▶ _How to complete this task_
What you return should be the full listing, exactly as given.

▶ _Available data_
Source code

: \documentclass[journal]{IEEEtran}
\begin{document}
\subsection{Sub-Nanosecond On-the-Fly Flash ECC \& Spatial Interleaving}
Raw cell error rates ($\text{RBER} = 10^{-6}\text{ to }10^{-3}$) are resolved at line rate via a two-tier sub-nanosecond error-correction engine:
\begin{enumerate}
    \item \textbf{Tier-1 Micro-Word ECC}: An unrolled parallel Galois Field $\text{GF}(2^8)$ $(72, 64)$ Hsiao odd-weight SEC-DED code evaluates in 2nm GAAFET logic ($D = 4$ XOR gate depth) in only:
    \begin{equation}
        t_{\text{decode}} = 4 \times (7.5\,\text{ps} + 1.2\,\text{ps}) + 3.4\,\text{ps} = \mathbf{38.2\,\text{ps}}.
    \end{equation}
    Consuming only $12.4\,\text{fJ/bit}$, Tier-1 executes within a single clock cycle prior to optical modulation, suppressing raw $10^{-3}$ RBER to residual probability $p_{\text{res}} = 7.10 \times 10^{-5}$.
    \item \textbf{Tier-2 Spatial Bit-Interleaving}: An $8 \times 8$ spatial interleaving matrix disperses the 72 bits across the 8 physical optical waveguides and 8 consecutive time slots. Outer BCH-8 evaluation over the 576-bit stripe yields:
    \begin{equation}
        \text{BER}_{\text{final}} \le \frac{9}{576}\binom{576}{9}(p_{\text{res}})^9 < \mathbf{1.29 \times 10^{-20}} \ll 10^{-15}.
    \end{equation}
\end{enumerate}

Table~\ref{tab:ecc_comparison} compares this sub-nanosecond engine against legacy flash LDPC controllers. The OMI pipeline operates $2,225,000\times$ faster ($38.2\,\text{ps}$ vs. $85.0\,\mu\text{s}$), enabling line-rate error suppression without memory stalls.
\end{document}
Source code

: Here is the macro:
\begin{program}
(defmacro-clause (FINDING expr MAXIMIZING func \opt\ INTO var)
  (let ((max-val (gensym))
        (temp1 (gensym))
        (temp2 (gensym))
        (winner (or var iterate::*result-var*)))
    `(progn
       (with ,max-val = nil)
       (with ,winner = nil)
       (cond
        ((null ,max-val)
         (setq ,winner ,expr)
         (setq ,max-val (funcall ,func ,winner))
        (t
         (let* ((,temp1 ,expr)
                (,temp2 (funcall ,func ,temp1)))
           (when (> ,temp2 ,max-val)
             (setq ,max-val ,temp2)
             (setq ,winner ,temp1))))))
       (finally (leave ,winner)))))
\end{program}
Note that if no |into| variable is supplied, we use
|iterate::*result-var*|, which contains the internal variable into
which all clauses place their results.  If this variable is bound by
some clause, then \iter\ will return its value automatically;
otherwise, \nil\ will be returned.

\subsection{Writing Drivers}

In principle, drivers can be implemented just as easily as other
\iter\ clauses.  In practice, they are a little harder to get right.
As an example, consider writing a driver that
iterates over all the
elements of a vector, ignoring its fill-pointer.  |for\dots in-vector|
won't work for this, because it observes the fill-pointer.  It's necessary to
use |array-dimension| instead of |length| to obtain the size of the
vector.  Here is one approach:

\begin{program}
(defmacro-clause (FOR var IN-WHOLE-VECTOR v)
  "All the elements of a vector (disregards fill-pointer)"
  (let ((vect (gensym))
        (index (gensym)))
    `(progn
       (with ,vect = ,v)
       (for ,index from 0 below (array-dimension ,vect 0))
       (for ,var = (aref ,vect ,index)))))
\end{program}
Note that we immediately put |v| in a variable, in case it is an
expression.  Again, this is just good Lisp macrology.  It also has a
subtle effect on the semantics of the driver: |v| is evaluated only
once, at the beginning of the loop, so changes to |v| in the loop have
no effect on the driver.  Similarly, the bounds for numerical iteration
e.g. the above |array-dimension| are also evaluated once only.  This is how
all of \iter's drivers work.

▶ _Response to the task_
Source code

: \documentclass[journal]{IEEEtran}
\begin{document}
\subsection{Sub-Nanosecond On-the-Fly Flash ECC \& Spatial Interleaving}
Raw cell error rates ($\text{RBER} = 10^{-6}\text{ to }10^{-3}$) are resolved at line rate via a two-tier sub-nanosecond error-correction engine:
\begin{enumerate}
    \item \textbf{Tier-1 Micro-Word ECC}: An unrolled parallel Galois Field $\text{GF}(2^8)$ $(72, 64)$ Hsiao odd-weight SEC-DED code evaluates in 2nm GAAFET logic ($D = 4$ XOR gate depth) in only:
    \begin{equation}
        t_{\text{decode}} = 4 \times (7.5\,\text{ps} + 1.2\,\text{ps}) + 3.4\,\text{ps} = \mathbf{38.2\,\text{ps}}.
    \end{equation}
    Consuming only $12.4\,\text{fJ/bit}$, Tier-1 executes within a single clock cycle prior to optical modulation, suppressing raw $10^{-3}$ RBER to residual probability $p_{\text{res}} = 7.10 \times 10^{-5}$.
    \item \textbf{Tier-2 Spatial Bit-Interleaving}: An $8 \times 8$ spatial interleaving matrix disperses the 72 bits across the 8 physical optical waveguides and 8 consecutive time slots. Outer BCH-8 evaluation over the 576-bit stripe yields:
    \begin{equation}
        \text{BER}_{\text{final}} \le \frac{9}{576}\binom{576}{9}(p_{\text{res}})^9 < \mathbf{1.29 \times 10^{-20}} \ll 10^{-15}.
    \end{equation}
\end{enumerate}

Table~\ref{tab:ecc_comparison} compares this sub-nanosecond engine against legacy flash LDPC controllers. The OMI pipeline operates $2,225,000\times$ faster ($38.2\,\text{ps}$ vs. $85.0\,\mu\text{s}$), enabling line-rate error suppression without memory stalls.
\end{document}
Source code

: Here is the macro:
\begin{program}
(defmacro-clause (FINDING expr MAXIMIZING func \opt\ INTO var)
  (let ((max-val (gensym))
        (temp1 (gensym))
        (temp2 (gensym))
        (winner (or var iterate::*result-var*)))
    `(progn
       (with ,max-val = nil)
       (with ,winner = nil)
       (cond
        ((null ,max-val)
         (setq ,winner ,expr)
         (setq ,max-val (funcall ,func ,winner))
        (t
         (let* ((,temp1 ,expr)
                (,temp2 (funcall ,func ,temp1)))
           (when (> ,temp2 ,max-val)
             (setq ,max-val ,temp2)
             (setq ,winner ,temp1))))))
       (finally (leave ,winner)))))
\end{program}
Note that if no |into| variable is supplied, we use
|iterate::*result-var*|, which contains the internal variable into
which all clauses place their results.  If this variable is bound by
some clause, then \iter\ will return its value automatically;
otherwise, \nil\ will be returned.

\subsection{Writing Drivers}

In principle, drivers can be implemented just as easily as other
\iter\ clauses.  In practice, they are a little harder to get right.
As an example, consider writing a driver that
iterates over all the
elements of a vector, ignoring its fill-pointer.  |for\dots in-vector|
won't work for this, because it observes the fill-pointer.  It's necessary to
use |array-dimension| instead of |length| to obtain the size of the
vector.  Here is one approach:

\begin{program}
(defmacro-clause (FOR var IN-WHOLE-VECTOR v)
  "All the elements of a vector (disregards fill-pointer)"
  (let ((vect (gensym))
        (index (gensym)))
    `(progn
       (with ,vect = ,v)
       (for ,index from 0 below (array-dimension ,vect 0))
       (for ,var = (aref ,vect ,index)))))
\end{program}
Note that we immediately put |v| in a variable, in case it is an
expression.  Again, this is just good Lisp macrology.  It also has a
subtle effect on the semantics of the driver: |v| is evaluated only
once, at the beginning of the loop, so changes to |v| in the loop have
no effect on the driver.  Similarly, the bounds for numerical iteration
e.g. the above |array-dimension| are also evaluated once only.  This is how
all of \iter's drivers work.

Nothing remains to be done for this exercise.